Mark Deliduka Posted November 13, 2008 Author Report Posted November 13, 2008 Thanks Ron. That is he next technique I will try. Not this model though, I'm declaring it finished and letting it sit on the shelf. I have several other UM models I will try this on. Thank you again.
Mike Lindsey Posted November 13, 2008 Report Posted November 13, 2008 Seems like another excellent representation in this scale. Well done. Mike
Mark Deliduka Posted November 19, 2008 Author Report Posted November 19, 2008 Seems like another excellent representation in this scale. Well done. Mike Thanks Mike!

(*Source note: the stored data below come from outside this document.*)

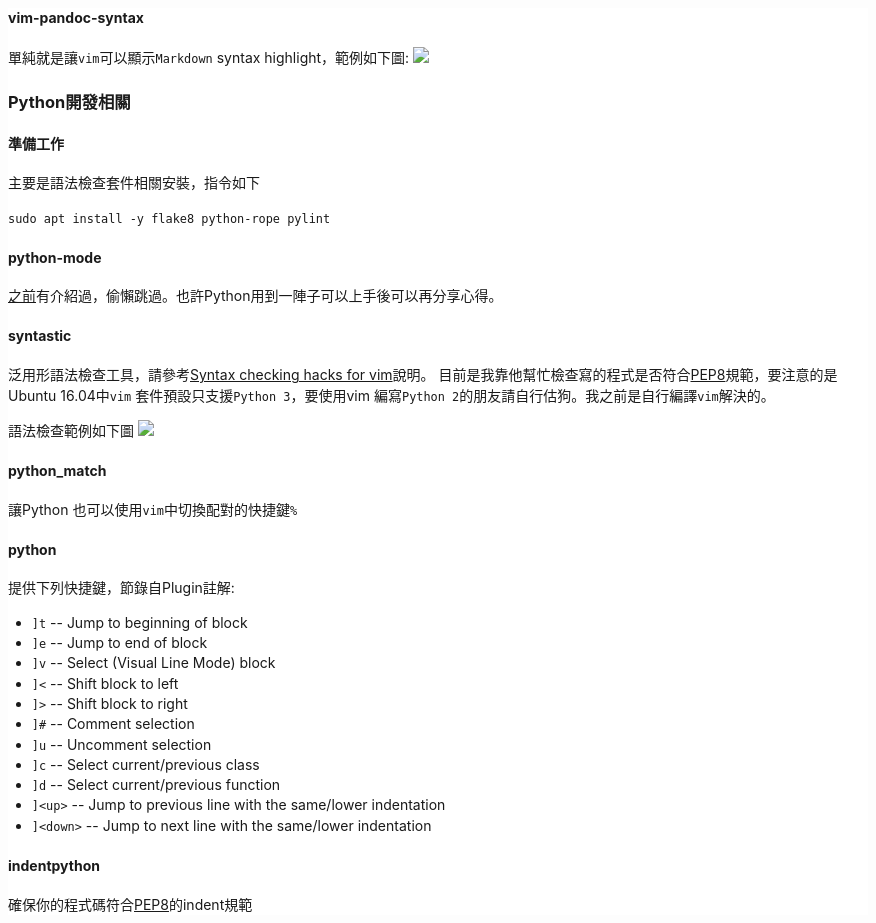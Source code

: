 <a name="vtr-set-md-pdoc"></a>
#### vim-pandoc-syntax 
單純就是讓`vim`可以顯示`Markdown` syntax highlight，範例如下圖:
<img src=/images/vim_ind12.jpg>


<a name="vtr-set-py"></a>
### Python開發相關

<a name="vtr-set-py-prepare"></a>
#### 準備工作
主要是語法檢查套件相關安裝，指令如下

```
sudo apt install -y flake8 python-rope pylint
```

<a name="vtr-set-py-pm"></a>
#### python-mode
[之前](blog/2014/12/06/introduction-to-python-mode-for-vim/)有介紹過，偷懶跳過。也許Python用到一陣子可以上手後可以再分享心得。

<a name="vtr-set-py-sc"></a>
#### syntastic
泛用形語法檢查工具，請參考[Syntax checking hacks for vim](https://github.com/vim-syntastic/syntastic)說明。
目前是我靠他幫忙檢查寫的程式是否符合[PEP8](https://www.python.org/dev/peps/pep-0008/)規範，要注意的是Ubuntu 16.04中`vim` 套件預設只支援`Python 3`，要使用vim 編寫`Python 2`的朋友請自行估狗。我之前是自行編譯`vim`解決的。


語法檢查範例如下圖
<img src=/images/vim_ind13.jpg>

<a name="vtr-set-py-pt"></a>
#### python_match
讓Python 也可以使用`vim`中切換配對的快捷鍵`%`

<a name="vtr-set-py-py"></a>
#### python
提供下列快捷鍵，節錄自Plugin註解:


* `]t`      -- Jump to beginning of block
* `]e`      -- Jump to end of block
* `]v`      -- Select (Visual Line Mode) block
* `]<`      -- Shift block to left
* `]>`      -- Shift block to right
* `]#`      -- Comment selection
* `]u`      -- Uncomment selection
* `]c`      -- Select current/previous class
* `]d`      -- Select current/previous function
* `]<up>`   -- Jump to previous line with the same/lower indentation
* `]<down>` -- Jump to next line with the same/lower indentation

<a name="vtr-set-py-id"></a>
#### indentpython
確保你的程式碼符合[PEP8](https://www.python.org/dev/peps/pep-0008/)的indent規範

Mark Deliduka Posted November 19, 2008 Author Report Posted November 19, 2008 Hey Mark, That gun looks short for a 100mm? Want to do one of these in Egyptian markings from 1956. Yeah, someone on the Braille Scale Forums on Missing Lynx told me the same thing. Said it was the Su-85. I simply followed the instructions on the sheet and this is what I got. Maybe I'll go back to the kit and see if there's a longer barrel on the sprues that I could change out. I want to do one in Egyptian markings from 1956 also. And even captured Israeli markings as well. I even saw a plate with Syrian markings and camo on it, I might even try that one. I'll wait till the Dragon kit is available and use that. This UM model is a difficult one to build. Thanks for the reply Phil.